Sometimes the stars align. Case in point: Good Fortune, the seafood pop-up from two Honey’s vets that’s taken up residence in the defunct Sink/Swim site till year’s end. While chef Charles Welch and Andrew Miller search for a permanent home for their first solo venture, and Team Scofflaw mulls next moves for the space, we’ll revel in a la carte fishies. Meaning achiote-marinated scallops with charred corn; orange marlin with braised pork; and roving dim sum carts bearing crudos and inventive seafood salads. If you like your martinis dirty, order one with house olive caviar from an also-roaming cocktail cart. Keep an eye on Good Fortune’s socials (here and here), where the collab-loving owners will share forthcoming Sunday supper and bartender team-ups. Also known as pop-ups within the pop-up.
Portsmith and Leviathan
Following the spring opening of Apogee, the Dana Hotel’s sexy rooftop lounge with mad-scientist cocktails, we were keen to see what Fifty/50 Group had in store for the two of the hotel’s remaining empty spaces. Things get nautical at the sleek, ground-floor restaurant (Portsmith), as well as in the moodier mezzanine cocktail bar (Leviathan). Expect familiar dishes with playful, oceanic bents on Portsmith chef/partner Nate Henssler’s all-day menu, as in fried fish and waffles with Dark Matter coffee maple syrup, and cacio e pepe with uni butter and caviar. Upstairs at Leviathan, Apogee barman Ben Schiller created a dozen-ish drinks inspired by mythical creatures from the ocean’s murky depths.
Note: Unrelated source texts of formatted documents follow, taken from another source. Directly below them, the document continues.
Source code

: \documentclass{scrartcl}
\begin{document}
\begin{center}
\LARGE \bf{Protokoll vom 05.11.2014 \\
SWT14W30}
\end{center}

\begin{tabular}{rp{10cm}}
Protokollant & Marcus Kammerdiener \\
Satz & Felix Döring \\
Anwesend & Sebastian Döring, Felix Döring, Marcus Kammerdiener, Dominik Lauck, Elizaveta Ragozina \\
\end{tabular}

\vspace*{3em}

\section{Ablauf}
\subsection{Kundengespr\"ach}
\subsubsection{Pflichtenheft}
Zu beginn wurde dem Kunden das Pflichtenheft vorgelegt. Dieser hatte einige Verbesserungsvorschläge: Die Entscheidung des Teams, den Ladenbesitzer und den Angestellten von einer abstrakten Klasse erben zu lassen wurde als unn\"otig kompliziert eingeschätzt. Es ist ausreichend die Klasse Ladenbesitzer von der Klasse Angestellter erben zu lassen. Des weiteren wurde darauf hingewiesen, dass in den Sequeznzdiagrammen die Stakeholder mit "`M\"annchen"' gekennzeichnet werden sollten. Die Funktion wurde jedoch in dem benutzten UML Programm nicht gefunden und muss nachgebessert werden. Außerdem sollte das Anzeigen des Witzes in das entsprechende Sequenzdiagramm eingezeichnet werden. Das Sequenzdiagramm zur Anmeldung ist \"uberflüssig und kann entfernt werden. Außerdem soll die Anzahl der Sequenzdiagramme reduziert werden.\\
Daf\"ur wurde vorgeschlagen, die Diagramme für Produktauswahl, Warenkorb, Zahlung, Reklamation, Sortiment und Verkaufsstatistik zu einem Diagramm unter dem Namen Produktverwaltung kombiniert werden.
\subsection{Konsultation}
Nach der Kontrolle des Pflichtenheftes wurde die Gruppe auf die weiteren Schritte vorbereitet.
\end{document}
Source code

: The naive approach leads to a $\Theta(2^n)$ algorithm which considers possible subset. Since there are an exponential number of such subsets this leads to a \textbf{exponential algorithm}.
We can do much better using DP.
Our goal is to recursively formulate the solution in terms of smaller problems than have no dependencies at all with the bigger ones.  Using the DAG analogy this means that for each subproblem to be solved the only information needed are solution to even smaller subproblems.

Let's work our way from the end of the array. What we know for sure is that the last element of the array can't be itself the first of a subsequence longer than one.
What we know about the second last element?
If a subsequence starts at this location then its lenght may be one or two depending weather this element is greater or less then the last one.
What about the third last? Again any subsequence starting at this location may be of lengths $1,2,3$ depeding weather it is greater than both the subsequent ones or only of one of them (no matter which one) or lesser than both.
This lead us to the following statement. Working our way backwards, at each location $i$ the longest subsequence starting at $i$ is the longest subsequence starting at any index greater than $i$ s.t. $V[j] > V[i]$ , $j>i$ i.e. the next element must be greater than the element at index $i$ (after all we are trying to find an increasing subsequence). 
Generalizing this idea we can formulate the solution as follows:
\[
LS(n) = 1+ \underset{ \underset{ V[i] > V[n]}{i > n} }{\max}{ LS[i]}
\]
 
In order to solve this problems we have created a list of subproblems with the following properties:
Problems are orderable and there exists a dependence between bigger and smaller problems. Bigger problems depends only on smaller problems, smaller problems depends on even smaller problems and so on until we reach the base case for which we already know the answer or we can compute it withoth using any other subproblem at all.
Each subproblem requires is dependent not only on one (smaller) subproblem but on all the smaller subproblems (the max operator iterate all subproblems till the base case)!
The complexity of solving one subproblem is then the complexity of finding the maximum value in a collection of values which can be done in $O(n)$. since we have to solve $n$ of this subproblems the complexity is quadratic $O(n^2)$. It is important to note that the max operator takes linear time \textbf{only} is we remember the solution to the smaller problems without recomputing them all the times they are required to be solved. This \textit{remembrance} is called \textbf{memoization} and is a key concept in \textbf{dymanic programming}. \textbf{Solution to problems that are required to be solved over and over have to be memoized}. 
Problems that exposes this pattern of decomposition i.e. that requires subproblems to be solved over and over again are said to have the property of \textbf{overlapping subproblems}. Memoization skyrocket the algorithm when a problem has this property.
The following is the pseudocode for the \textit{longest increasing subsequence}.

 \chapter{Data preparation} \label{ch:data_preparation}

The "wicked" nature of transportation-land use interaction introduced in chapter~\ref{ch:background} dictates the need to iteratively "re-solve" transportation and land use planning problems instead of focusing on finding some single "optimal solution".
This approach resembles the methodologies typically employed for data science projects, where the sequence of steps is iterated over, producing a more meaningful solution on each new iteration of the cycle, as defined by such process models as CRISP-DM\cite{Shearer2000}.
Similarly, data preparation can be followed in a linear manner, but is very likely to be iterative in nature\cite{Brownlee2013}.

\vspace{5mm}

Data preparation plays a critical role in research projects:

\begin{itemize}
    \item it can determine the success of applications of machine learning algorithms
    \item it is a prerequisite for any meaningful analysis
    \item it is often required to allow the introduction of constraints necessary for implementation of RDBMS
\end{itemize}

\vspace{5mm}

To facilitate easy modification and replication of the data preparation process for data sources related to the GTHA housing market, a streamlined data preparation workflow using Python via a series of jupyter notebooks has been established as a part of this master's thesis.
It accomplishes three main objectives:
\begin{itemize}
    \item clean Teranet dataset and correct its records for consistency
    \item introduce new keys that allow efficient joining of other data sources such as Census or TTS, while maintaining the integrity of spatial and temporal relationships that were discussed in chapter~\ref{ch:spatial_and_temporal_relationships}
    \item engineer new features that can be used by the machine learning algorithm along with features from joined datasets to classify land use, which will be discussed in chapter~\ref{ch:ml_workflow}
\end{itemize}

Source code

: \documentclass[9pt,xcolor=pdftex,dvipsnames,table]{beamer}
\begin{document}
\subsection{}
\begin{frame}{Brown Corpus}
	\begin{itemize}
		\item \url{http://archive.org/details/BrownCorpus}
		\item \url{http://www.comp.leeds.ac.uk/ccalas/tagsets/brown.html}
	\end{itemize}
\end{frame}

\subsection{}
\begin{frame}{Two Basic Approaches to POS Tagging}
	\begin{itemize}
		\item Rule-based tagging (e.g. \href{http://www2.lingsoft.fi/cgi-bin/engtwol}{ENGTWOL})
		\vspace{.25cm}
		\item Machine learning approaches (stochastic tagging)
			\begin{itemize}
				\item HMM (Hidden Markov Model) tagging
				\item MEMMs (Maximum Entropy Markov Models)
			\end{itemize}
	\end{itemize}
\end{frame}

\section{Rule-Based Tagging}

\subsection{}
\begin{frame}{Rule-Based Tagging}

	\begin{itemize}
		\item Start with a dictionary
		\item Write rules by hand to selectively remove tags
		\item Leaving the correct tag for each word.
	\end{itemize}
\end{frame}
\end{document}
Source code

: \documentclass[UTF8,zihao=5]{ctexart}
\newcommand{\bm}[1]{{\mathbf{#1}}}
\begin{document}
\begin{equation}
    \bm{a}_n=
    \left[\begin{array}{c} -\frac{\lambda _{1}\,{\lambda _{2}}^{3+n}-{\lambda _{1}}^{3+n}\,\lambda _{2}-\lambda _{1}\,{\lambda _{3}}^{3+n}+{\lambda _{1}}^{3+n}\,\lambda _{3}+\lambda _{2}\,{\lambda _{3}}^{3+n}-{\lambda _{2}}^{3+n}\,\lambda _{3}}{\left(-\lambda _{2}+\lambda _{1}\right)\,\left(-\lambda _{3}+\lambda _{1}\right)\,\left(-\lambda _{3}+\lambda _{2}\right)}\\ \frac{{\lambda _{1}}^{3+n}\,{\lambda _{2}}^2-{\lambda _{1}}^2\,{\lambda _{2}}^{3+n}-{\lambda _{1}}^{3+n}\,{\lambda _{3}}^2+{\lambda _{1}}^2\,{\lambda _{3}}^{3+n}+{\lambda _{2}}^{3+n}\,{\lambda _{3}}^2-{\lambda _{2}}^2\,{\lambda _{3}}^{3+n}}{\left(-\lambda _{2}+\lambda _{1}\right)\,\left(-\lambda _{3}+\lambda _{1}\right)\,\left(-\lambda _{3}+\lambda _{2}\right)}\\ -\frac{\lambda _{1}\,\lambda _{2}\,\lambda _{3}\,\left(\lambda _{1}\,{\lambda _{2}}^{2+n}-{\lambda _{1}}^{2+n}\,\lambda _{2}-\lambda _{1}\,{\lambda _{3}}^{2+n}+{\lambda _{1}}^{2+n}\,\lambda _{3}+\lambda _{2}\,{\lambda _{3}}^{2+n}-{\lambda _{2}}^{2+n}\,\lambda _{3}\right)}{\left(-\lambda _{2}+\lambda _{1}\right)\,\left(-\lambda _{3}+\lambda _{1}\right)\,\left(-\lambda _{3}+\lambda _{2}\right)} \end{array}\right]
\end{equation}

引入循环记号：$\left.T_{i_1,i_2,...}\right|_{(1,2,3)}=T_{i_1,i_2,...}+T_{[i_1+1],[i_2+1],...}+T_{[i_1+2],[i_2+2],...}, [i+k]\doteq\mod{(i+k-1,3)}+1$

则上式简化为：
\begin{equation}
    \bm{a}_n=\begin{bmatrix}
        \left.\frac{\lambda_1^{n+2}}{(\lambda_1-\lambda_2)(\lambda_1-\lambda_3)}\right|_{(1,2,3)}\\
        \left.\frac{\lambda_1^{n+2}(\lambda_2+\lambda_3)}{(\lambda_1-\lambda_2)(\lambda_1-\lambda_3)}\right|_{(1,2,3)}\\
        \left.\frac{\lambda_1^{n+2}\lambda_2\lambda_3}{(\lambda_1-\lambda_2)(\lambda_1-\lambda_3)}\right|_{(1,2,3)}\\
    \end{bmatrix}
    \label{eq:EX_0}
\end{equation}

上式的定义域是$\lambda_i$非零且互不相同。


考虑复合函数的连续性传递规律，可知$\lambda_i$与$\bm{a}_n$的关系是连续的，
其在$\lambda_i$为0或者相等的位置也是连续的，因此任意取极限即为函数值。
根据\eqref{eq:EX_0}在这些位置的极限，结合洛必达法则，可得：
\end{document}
We’re digging the Kraken, with three kinds of rum, grapefruit and lime juices and warm spices, garnished with a squid ink tuile.
Great Central Brewing Company
Near West Side
Like the one-stop brewery tour of our dreams, craft-dedicated contract brewer Great Central Brewing Co. is now pouring onsite-made craft beers from the region’s finest and beyond. Inside this 200-seat, wood and subway tile tasting room, 24 taps gush with fresh-as-hell brews from Begyle, Maplewood, Kinslahger and Three Floyds offshoot WarPigs, plus four of Great Central’s own German-style offerings (summer’s dog days have us craving crisp helles lager). Word to the wise: there’s no flights or tasters here; only pints and half-pints. So if you wanna sample a lot, don’t drive. And save for the occasional food truck, there’s no food here, either.
As you begin the rounds soaking up every last drop of Chicago summer, might we suggest brunching at Shore Club, North Avenue Beach’s new restaurant/bar/breezy hangout in one? The deliciously country clubby brunch menu launching after Labor Day weekend will impress parentals and significant others alike. Think crispy lobster taquitos with tropical slaw and grilled stone fruit salad with salty almonds herbed goat cheese. Whether eaten in the minimalist, glass-walled Restaurant, on the more casual, first-come first-served Patio or in a rezzies-only Oasis cabana, unobstructed lakefront views are the main draw here. So get ‘em while you can — till the end of October to be exact.